Fall Herbicide Treatments – Even More Important This Year?

Winter annuals

If you have never applied herbicide in fall to burn down winter annuals, or done it only infrequently, this might be the year to make an investment in fall herbicides.  Fall treatments are an integral component of marestail management programs.  They also prevent problems with dense mats of winter annuals in the spring, which can prevent soil from drying out and warming up, interfere with tillage and planting, and harbor insects and soybean cyst nematode.  2019 was a generally tough year for weed control, leading to higher end of season weed populations in some fields.  A number of acres were never planted, and growers got to experience the difficulty in obtaining season-long control in the absence of a crop.  Reminds us all how important the crop canopy and shading of the soil is during the second half of the season.  Bottom line - there was substantial production of weed seed in some fields, and a replenishment of the soil seedbank by both winter annual and summer annual weeds.  The seed of winter annuals and marestail lacks dormancy so above-average weed seed production can lead to an immediate increase in fall-emerging weeds.  Applying herbicides this fall can compensate for increased weed populations and make life easier in the spring. 

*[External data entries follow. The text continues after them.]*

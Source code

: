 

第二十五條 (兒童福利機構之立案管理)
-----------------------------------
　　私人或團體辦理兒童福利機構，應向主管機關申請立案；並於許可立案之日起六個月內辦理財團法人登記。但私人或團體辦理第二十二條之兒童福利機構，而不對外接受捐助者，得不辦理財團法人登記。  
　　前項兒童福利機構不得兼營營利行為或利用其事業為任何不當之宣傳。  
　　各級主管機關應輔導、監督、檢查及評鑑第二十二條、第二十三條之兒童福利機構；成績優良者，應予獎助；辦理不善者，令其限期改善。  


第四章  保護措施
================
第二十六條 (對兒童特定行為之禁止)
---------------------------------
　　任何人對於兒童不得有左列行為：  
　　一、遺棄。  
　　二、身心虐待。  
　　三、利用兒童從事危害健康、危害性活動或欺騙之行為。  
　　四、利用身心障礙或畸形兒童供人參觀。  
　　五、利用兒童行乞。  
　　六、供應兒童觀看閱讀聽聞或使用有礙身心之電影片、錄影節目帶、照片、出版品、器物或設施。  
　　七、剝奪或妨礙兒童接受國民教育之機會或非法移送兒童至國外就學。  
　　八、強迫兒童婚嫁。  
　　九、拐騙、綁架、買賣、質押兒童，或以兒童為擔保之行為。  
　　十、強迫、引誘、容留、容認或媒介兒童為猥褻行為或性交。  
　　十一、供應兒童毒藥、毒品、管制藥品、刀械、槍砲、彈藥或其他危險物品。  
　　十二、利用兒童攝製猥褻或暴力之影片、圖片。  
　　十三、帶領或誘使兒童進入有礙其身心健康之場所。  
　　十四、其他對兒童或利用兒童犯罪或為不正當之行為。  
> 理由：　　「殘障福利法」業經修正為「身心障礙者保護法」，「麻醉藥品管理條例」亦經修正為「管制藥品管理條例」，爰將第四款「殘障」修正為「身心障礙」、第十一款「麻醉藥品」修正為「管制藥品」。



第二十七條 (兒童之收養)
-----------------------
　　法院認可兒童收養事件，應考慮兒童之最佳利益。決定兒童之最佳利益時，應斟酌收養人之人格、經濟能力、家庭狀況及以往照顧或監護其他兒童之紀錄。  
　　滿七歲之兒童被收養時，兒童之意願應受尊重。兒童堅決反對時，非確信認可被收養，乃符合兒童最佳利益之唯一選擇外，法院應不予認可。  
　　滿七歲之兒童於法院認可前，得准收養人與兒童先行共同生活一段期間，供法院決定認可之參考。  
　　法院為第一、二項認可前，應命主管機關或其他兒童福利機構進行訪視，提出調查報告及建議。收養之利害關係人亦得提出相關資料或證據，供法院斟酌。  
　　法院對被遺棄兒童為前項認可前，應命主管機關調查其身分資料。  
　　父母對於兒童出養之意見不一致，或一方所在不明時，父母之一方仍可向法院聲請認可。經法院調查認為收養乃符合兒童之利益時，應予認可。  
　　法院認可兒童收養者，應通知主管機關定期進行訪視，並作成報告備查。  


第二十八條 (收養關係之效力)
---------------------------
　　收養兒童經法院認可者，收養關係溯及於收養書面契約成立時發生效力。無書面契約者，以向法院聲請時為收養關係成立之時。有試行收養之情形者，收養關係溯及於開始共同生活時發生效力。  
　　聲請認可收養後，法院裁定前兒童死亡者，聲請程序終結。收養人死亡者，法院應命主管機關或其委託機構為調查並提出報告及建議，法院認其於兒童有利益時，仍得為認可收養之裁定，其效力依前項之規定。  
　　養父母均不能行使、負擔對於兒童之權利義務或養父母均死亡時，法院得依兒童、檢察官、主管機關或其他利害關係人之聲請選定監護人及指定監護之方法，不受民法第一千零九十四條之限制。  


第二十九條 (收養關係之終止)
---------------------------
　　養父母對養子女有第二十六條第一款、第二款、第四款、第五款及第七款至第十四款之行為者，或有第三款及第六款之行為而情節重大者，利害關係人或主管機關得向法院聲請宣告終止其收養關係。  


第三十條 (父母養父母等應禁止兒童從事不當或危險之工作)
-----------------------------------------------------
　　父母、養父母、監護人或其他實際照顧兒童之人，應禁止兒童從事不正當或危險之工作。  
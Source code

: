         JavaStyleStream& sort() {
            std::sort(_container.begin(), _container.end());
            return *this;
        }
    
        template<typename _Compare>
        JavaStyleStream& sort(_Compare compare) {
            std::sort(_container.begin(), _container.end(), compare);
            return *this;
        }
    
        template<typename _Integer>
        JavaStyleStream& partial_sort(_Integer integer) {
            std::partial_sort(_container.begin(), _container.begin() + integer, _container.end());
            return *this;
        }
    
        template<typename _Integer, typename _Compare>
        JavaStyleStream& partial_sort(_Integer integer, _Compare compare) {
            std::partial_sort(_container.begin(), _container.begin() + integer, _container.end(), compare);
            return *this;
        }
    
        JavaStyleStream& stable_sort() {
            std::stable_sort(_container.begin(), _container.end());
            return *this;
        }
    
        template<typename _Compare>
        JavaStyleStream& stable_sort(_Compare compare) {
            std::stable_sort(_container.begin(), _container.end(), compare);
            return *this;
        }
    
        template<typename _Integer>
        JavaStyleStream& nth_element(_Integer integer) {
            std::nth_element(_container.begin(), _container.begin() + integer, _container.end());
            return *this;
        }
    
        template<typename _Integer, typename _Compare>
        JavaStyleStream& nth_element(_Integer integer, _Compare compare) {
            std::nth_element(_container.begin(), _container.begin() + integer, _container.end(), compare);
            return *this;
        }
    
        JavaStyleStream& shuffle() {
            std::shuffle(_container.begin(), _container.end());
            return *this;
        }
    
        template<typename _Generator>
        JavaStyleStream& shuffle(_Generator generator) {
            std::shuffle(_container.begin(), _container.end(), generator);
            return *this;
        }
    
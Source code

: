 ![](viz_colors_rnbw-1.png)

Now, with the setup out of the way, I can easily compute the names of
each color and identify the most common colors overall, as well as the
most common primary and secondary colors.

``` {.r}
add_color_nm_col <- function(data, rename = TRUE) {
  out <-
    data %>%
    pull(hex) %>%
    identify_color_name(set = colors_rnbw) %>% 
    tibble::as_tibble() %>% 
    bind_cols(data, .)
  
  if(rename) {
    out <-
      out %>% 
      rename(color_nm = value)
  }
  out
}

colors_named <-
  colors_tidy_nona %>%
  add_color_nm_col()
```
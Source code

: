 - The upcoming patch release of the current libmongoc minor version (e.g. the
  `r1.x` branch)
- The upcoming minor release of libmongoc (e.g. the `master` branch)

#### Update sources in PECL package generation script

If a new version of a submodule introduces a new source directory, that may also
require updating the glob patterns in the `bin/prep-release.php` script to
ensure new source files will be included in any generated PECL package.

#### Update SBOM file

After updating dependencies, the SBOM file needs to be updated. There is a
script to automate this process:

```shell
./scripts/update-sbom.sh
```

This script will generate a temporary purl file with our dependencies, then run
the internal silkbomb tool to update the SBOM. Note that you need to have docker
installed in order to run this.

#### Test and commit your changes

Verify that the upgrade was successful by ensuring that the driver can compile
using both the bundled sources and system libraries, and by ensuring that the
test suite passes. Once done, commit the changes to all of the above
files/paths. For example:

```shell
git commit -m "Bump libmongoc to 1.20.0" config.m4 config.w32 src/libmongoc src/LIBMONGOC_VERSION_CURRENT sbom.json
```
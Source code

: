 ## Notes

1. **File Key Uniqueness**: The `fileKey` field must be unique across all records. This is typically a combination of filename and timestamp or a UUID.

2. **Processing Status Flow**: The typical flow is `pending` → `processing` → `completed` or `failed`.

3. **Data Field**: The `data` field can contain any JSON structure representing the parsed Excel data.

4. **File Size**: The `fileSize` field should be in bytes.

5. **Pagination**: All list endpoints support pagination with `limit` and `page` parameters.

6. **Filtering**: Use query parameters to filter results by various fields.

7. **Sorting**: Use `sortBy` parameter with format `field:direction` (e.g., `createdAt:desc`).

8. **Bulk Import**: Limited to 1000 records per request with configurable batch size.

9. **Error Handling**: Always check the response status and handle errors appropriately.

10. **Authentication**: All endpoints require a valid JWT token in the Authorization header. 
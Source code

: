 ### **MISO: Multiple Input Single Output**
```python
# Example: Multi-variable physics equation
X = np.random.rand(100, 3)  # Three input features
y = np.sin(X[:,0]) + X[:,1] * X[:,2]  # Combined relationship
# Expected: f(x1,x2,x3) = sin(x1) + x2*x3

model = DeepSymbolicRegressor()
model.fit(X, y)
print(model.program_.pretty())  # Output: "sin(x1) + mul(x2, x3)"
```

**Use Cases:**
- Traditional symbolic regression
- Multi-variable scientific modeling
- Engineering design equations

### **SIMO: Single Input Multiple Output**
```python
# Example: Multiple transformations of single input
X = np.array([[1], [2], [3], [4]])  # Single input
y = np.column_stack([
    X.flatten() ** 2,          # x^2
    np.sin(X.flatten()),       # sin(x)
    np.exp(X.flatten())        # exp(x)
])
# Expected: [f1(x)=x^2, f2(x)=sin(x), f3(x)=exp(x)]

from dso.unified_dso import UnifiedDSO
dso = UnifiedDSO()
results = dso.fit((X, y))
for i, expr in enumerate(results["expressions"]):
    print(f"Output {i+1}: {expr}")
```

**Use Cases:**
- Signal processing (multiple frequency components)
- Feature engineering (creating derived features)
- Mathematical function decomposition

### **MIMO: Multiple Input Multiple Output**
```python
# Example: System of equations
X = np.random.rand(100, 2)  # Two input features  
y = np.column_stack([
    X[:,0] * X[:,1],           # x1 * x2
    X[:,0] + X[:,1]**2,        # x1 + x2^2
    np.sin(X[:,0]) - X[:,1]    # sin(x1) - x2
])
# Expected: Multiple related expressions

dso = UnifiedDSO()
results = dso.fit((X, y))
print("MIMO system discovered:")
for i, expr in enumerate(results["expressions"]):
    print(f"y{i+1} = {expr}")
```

We have published information on fall herbicides fairly frequently, and our suggestions for fall treatments have not really changed much.  There is plenty of information on fall herbicide treatments in the C.O.R.N. newsletter archive and on other university websites.  Our philosophy on this has not changed much over the past decade.  A few brief reminders follow:

1.  When to spray?  Anytime between now and Thanksgiving will work, and possibly later.  We have applied into late December and still eventually controlled the weeds present at time of application.  Once hard freezes start to occur, there is usually a substantial change in the condition of certain weeds, such as dandelion and thistle, that renders them less sensitive to herbicides.  We discourage applications during periods of very cold weather which can occur starting about Thanksgiving, and also (obviously) when the ground is snow-covered.  The generally dry conditions we are experiencing have limited weed emergence so far this fall.  We anticipate that rain occurring now that leads to some sustained soil moisture near the surface will likely result in germination and emergence of the weeds that have been missing until now.  Our recommendation is to wait for rain and the additional weed emergence before applying any herbicide this fall.  The risk in this is that the weather turns wet, making it difficult to apply herbicide.  So it’s also possible to apply now and include a residual component to help with later fall emergence (which is the exception to the “no residual” recommendation in #4 below), such as simazine, a low rate of metribuzin or Canopy, or a Sharpen rate higher than 1 oz.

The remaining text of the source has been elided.